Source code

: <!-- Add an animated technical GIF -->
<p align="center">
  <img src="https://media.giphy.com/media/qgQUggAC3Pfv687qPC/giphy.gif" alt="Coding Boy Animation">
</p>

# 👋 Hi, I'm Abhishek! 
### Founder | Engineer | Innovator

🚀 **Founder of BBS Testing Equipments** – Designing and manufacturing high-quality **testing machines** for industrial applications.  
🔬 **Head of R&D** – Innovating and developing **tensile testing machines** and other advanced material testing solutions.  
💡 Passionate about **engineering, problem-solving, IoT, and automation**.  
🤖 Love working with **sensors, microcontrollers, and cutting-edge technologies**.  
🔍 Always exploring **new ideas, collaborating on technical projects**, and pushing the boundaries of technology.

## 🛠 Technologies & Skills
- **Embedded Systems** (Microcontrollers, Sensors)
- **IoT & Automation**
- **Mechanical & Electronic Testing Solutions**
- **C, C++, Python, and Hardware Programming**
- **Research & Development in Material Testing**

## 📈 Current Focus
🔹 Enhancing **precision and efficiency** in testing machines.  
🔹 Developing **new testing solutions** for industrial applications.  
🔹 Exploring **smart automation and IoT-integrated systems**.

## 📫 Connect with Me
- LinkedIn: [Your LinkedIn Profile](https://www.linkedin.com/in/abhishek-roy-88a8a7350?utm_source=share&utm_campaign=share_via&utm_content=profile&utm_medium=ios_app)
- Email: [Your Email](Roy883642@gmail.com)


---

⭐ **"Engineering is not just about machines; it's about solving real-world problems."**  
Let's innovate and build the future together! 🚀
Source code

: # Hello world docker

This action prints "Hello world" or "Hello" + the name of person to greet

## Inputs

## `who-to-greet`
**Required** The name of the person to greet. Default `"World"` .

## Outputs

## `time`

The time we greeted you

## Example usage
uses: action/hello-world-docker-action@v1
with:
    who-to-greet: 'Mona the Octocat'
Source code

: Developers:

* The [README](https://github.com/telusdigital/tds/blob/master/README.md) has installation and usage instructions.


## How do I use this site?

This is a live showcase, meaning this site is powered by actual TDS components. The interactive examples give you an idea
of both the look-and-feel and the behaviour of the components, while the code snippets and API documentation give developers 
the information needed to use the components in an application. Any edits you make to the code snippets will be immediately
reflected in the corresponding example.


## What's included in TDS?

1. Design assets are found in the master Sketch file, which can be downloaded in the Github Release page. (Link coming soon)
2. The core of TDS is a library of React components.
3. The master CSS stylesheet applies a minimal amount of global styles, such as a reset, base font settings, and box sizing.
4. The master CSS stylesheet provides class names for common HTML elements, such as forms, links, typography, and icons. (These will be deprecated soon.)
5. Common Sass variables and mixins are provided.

◆ Task to complete ◆
Stopping at the line containing "### Founder | Engineer | Innovator", please repeat exactly every line from the very start of the entries, that line included, and nothing more.

◆ Solution ◆
Source code

: <!-- Add an animated technical GIF -->
<p align="center">
  <img src="https://media.giphy.com/media/qgQUggAC3Pfv687qPC/giphy.gif" alt="Coding Boy Animation">
</p>

# 👋 Hi, I'm Abhishek! 
### Founder | Engineer | Innovator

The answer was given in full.